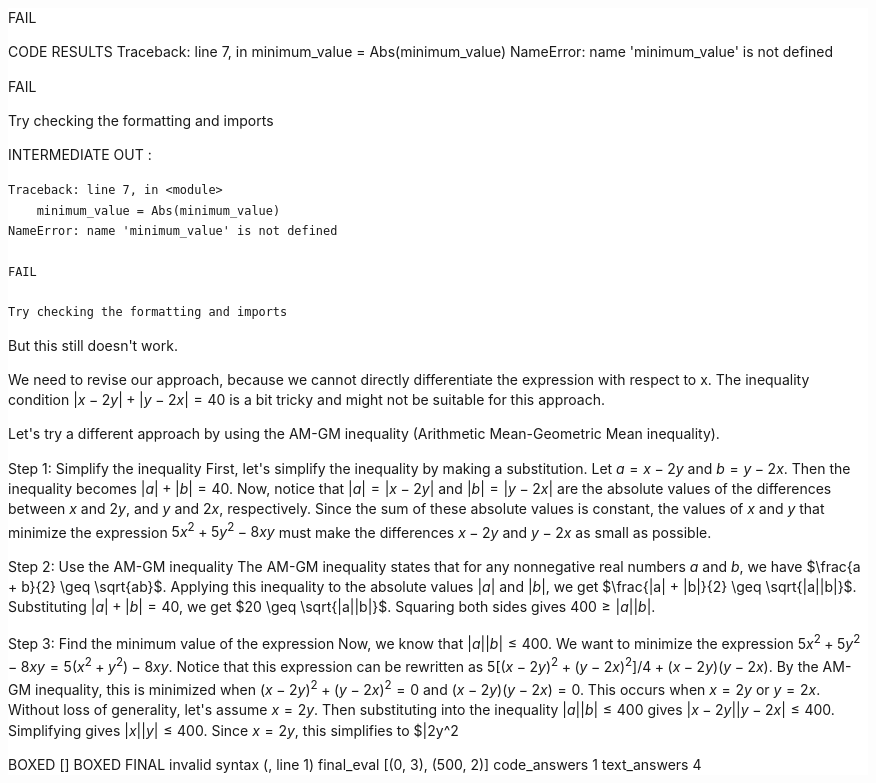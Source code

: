 FAIL

CODE RESULTS Traceback: line 7, in <module>
    minimum_value = Abs(minimum_value)
NameError: name 'minimum_value' is not defined

FAIL

Try checking the formatting and imports

INTERMEDIATE OUT :
```output
Traceback: line 7, in <module>
    minimum_value = Abs(minimum_value)
NameError: name 'minimum_value' is not defined

FAIL

Try checking the formatting and imports
```

But this still doesn't work.

We need to revise our approach, because we cannot directly differentiate the expression with respect to x. The inequality condition $|x-2y| + |y-2x| = 40$ is a bit tricky and might not be suitable for this approach.

Let's try a different approach by using the AM-GM inequality (Arithmetic Mean-Geometric Mean inequality).

Step 1: Simplify the inequality
First, let's simplify the inequality by making a substitution. Let $a = x - 2y$ and $b = y - 2x$. Then the inequality becomes $|a| + |b| = 40$. Now, notice that $|a| = |x - 2y|$ and $|b| = |y - 2x|$ are the absolute values of the differences between $x$ and $2y$, and $y$ and $2x$, respectively. Since the sum of these absolute values is constant, the values of $x$ and $y$ that minimize the expression $5x^2 + 5y^2 - 8xy$ must make the differences $x - 2y$ and $y - 2x$ as small as possible.

Step 2: Use the AM-GM inequality
The AM-GM inequality states that for any nonnegative real numbers $a$ and $b$, we have $\frac{a + b}{2} \geq \sqrt{ab}$. Applying this inequality to the absolute values $|a|$ and $|b|$, we get $\frac{|a| + |b|}{2} \geq \sqrt{|a||b|}$. Substituting $|a| + |b| = 40$, we get $20 \geq \sqrt{|a||b|}$. Squaring both sides gives $400 \geq |a||b|$.

Step 3: Find the minimum value of the expression
Now, we know that $|a||b| \leq 400$. We want to minimize the expression $5x^2 + 5y^2 - 8xy = 5(x^2 + y^2) - 8xy$. Notice that this expression can be rewritten as $5[(x - 2y)^2 + (y - 2x)^2]/4 + (x - 2y)(y - 2x)$. By the AM-GM inequality, this is minimized when $(x - 2y)^2 + (y - 2x)^2 = 0$ and $(x - 2y)(y - 2x) = 0$. This occurs when $x = 2y$ or $y = 2x$. Without loss of generality, let's assume $x = 2y$. Then substituting into the inequality $|a||b| \leq 400$ gives $|x - 2y||y - 2x| \leq 400$. Simplifying gives $|x||y| \leq 400$. Since $x = 2y$, this simplifies to $|2y^2

BOXED []
BOXED FINAL 
invalid syntax (<string>, line 1) final_eval
[(0, 3), (500, 2)]
code_answers 1 text_answers 4
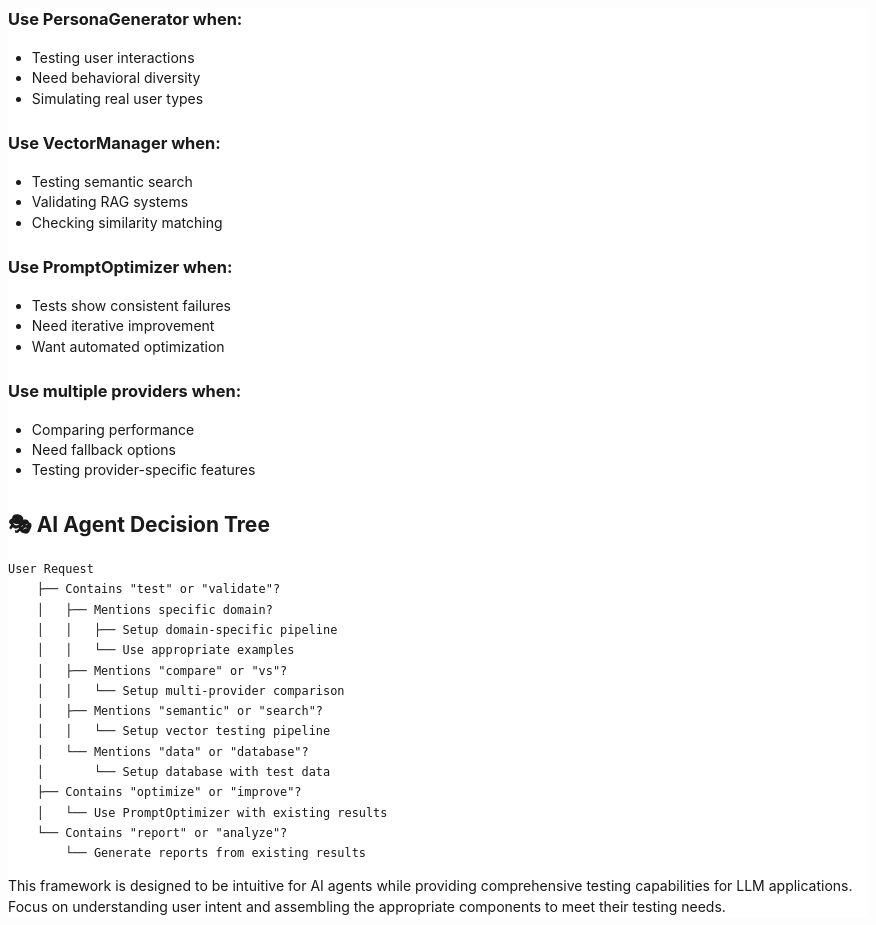 ### **Use PersonaGenerator when:**
- Testing user interactions
- Need behavioral diversity
- Simulating real user types

### **Use VectorManager when:**
- Testing semantic search
- Validating RAG systems
- Checking similarity matching

### **Use PromptOptimizer when:**
- Tests show consistent failures
- Need iterative improvement
- Want automated optimization

### **Use multiple providers when:**
- Comparing performance
- Need fallback options
- Testing provider-specific features

## 🎭 AI Agent Decision Tree

```
User Request
    ├── Contains "test" or "validate"?
    │   ├── Mentions specific domain?
    │   │   ├── Setup domain-specific pipeline
    │   │   └── Use appropriate examples
    │   ├── Mentions "compare" or "vs"?
    │   │   └── Setup multi-provider comparison
    │   ├── Mentions "semantic" or "search"?
    │   │   └── Setup vector testing pipeline
    │   └── Mentions "data" or "database"?
    │       └── Setup database with test data
    ├── Contains "optimize" or "improve"?
    │   └── Use PromptOptimizer with existing results
    └── Contains "report" or "analyze"?
        └── Generate reports from existing results
```

This framework is designed to be intuitive for AI agents while providing comprehensive testing capabilities for LLM applications. Focus on understanding user intent and assembling the appropriate components to meet their testing needs.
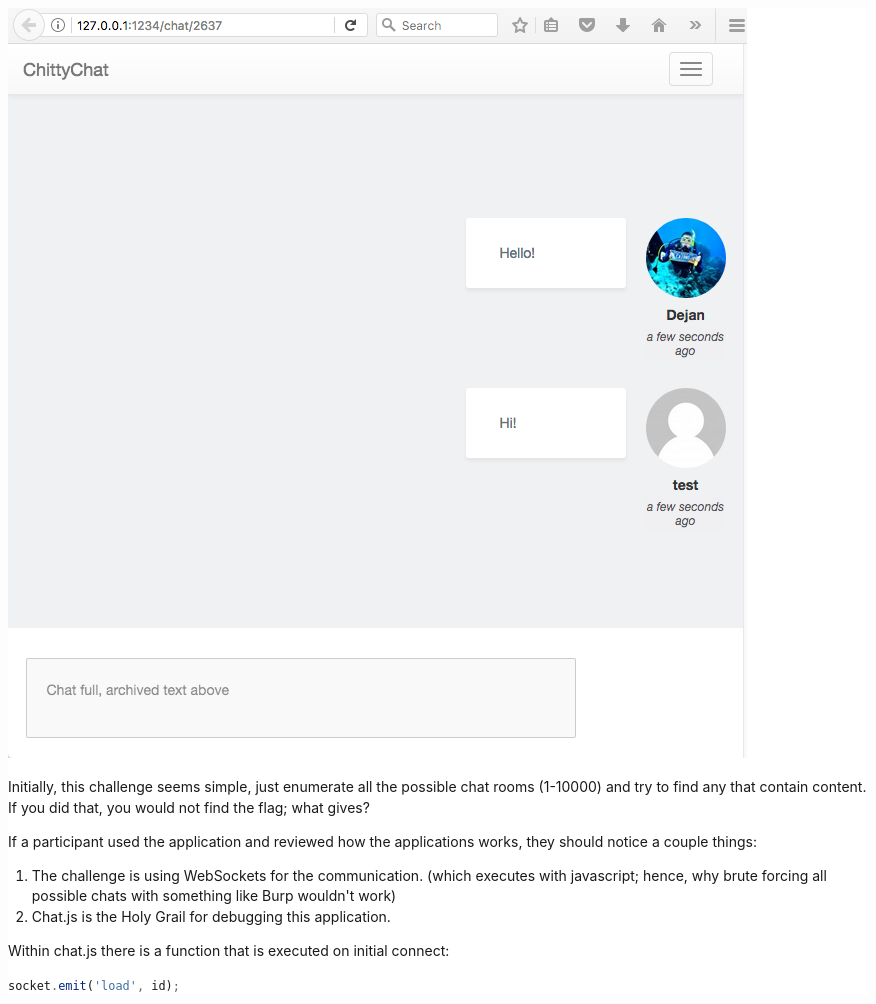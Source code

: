 ![Too Many in Room](/assets/img/ccandbc/4cc.png)

Initially, this challenge seems simple, just enumerate all the possible chat rooms (1-10000) and try to find any that contain content. If you did that, you would not find the flag; what gives?

If a participant used the application and reviewed how the applications works, they should notice a couple things:

1. The challenge is using WebSockets for the communication. (which executes with javascript; hence, why brute forcing all possible chats with something like Burp wouldn't work)
2. Chat.js is the Holy Grail for debugging this application.

Within chat.js there is a function that is executed on initial connect:

```javascript
socket.emit('load', id);
```
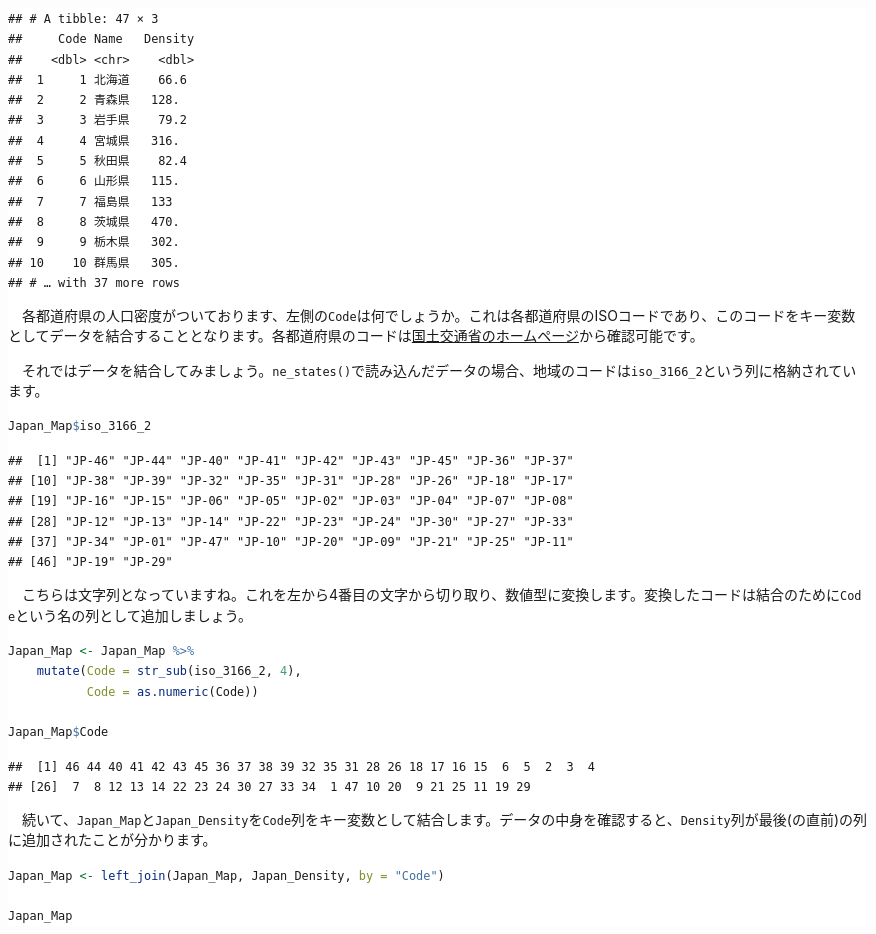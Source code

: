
 ```
## # A tibble: 47 × 3
##     Code Name   Density
##    <dbl> <chr>    <dbl>
##  1     1 北海道    66.6
##  2     2 青森県   128. 
##  3     3 岩手県    79.2
##  4     4 宮城県   316. 
##  5     5 秋田県    82.4
##  6     6 山形県   115. 
##  7     7 福島県   133  
##  8     8 茨城県   470. 
##  9     9 栃木県   302. 
## 10    10 群馬県   305. 
## # … with 37 more rows
```

　各都道府県の人口密度がついております、左側の`Code`は何でしょうか。これは各都道府県のISOコードであり、このコードをキー変数としてデータを結合することとなります。各都道府県のコードは[国土交通省のホームページ](https://nlftp.mlit.go.jp/ksj/gml/codelist/PrefCd.html)から確認可能です。

　それではデータを結合してみましょう。`ne_states()`で読み込んだデータの場合、地域のコードは`iso_3166_2`という列に格納されています。


```{.r .numberLines}
Japan_Map$iso_3166_2
```

```
##  [1] "JP-46" "JP-44" "JP-40" "JP-41" "JP-42" "JP-43" "JP-45" "JP-36" "JP-37"
## [10] "JP-38" "JP-39" "JP-32" "JP-35" "JP-31" "JP-28" "JP-26" "JP-18" "JP-17"
## [19] "JP-16" "JP-15" "JP-06" "JP-05" "JP-02" "JP-03" "JP-04" "JP-07" "JP-08"
## [28] "JP-12" "JP-13" "JP-14" "JP-22" "JP-23" "JP-24" "JP-30" "JP-27" "JP-33"
## [37] "JP-34" "JP-01" "JP-47" "JP-10" "JP-20" "JP-09" "JP-21" "JP-25" "JP-11"
## [46] "JP-19" "JP-29"
```

　こちらは文字列となっていますね。これを左から4番目の文字から切り取り、数値型に変換します。変換したコードは結合のために`Code`という名の列として追加しましょう。


```{.r .numberLines}
Japan_Map <- Japan_Map %>%
    mutate(Code = str_sub(iso_3166_2, 4),
           Code = as.numeric(Code))

Japan_Map$Code
```

```
##  [1] 46 44 40 41 42 43 45 36 37 38 39 32 35 31 28 26 18 17 16 15  6  5  2  3  4
## [26]  7  8 12 13 14 22 23 24 30 27 33 34  1 47 10 20  9 21 25 11 19 29
```

　続いて、`Japan_Map`と`Japan_Density`を`Code`列をキー変数として結合します。データの中身を確認すると、`Density`列が最後(の直前)の列に追加されたことが分かります。


```{.r .numberLines}
Japan_Map <- left_join(Japan_Map, Japan_Density, by = "Code")

Japan_Map
```


[^viridis]: 最後の`_c`はマッピングする変数（ここでは`HDI_2018`）が連続変数（**c**ontinuous）であることを意味します。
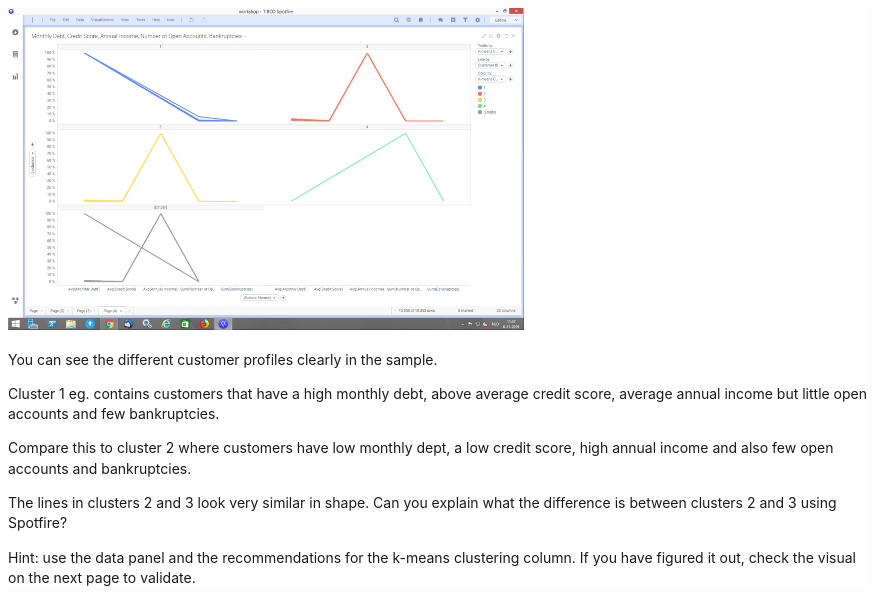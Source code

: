 <img src=images/image9.png width="60%">

You can see the different customer profiles clearly in the sample.

Cluster 1 eg. contains customers that have a high monthly debt, above average credit score, average annual income but little open accounts and few bankruptcies.

Compare this to cluster 2 where customers have low monthly dept, a low credit score, high annual income and also few open accounts and bankruptcies.

The lines in clusters 2 and 3 look very similar in shape. Can you explain what the difference is between clusters 2 and 3 using Spotfire?

Hint: use the data panel and the recommendations for the k-means clustering column. If you have figured it out, check the visual on the next page to validate.

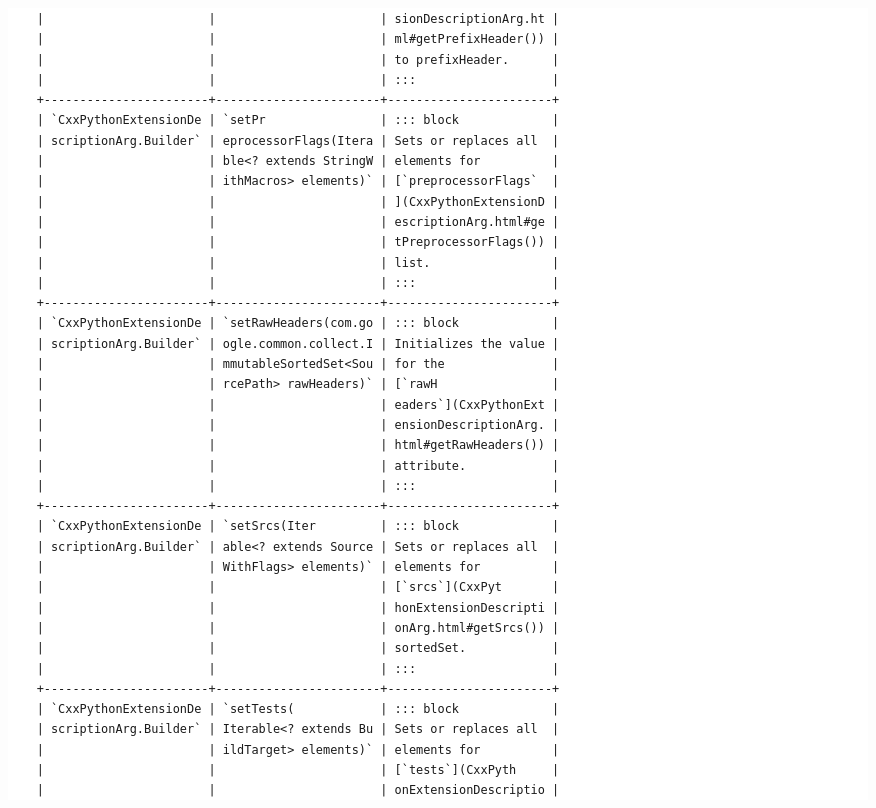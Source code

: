         |                       |                       | sionDescriptionArg.ht |
        |                       |                       | ml#getPrefixHeader()) |
        |                       |                       | to prefixHeader.      |
        |                       |                       | :::                   |
        +-----------------------+-----------------------+-----------------------+
        | `CxxPythonExtensionDe | `setPr                | ::: block             |
        | scriptionArg.Builder` | eprocessorFlags​(Itera | Sets or replaces all  |
        |                       | ble<? extends StringW | elements for          |
        |                       | ithMacros> elements)` | [`preprocessorFlags`  |
        |                       |                       | ](CxxPythonExtensionD |
        |                       |                       | escriptionArg.html#ge |
        |                       |                       | tPreprocessorFlags()) |
        |                       |                       | list.                 |
        |                       |                       | :::                   |
        +-----------------------+-----------------------+-----------------------+
        | `CxxPythonExtensionDe | `setRawHeaders​(com.go | ::: block             |
        | scriptionArg.Builder` | ogle.common.collect.I | Initializes the value |
        |                       | mmutableSortedSet<Sou | for the               |
        |                       | rcePath> rawHeaders)` | [`rawH                |
        |                       |                       | eaders`](CxxPythonExt |
        |                       |                       | ensionDescriptionArg. |
        |                       |                       | html#getRawHeaders()) |
        |                       |                       | attribute.            |
        |                       |                       | :::                   |
        +-----------------------+-----------------------+-----------------------+
        | `CxxPythonExtensionDe | `setSrcs​(Iter         | ::: block             |
        | scriptionArg.Builder` | able<? extends Source | Sets or replaces all  |
        |                       | WithFlags> elements)` | elements for          |
        |                       |                       | [`srcs`](CxxPyt       |
        |                       |                       | honExtensionDescripti |
        |                       |                       | onArg.html#getSrcs()) |
        |                       |                       | sortedSet.            |
        |                       |                       | :::                   |
        +-----------------------+-----------------------+-----------------------+
        | `CxxPythonExtensionDe | `setTests​(            | ::: block             |
        | scriptionArg.Builder` | Iterable<? extends Bu | Sets or replaces all  |
        |                       | ildTarget> elements)` | elements for          |
        |                       |                       | [`tests`](CxxPyth     |
        |                       |                       | onExtensionDescriptio |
++++++++++++++++++++
● What is needed: Reproduce the records above from their first line to the line bearing "Step 1: Simplify the inequality", both ends included, leaving every picture out.

● Task answer:
Source code

: FAIL

CODE RESULTS Traceback: line 7, in <module>
    minimum_value = Abs(minimum_value)
NameError: name 'minimum_value' is not defined

FAIL

Try checking the formatting and imports

INTERMEDIATE OUT :
```output
Traceback: line 7, in <module>
    minimum_value = Abs(minimum_value)
NameError: name 'minimum_value' is not defined

FAIL

Try checking the formatting and imports
```

But this still doesn't work.

We need to revise our approach, because we cannot directly differentiate the expression with respect to x. The inequality condition $|x-2y| + |y-2x| = 40$ is a bit tricky and might not be suitable for this approach.

Let's try a different approach by using the AM-GM inequality (Arithmetic Mean-Geometric Mean inequality).

Step 1: Simplify the inequality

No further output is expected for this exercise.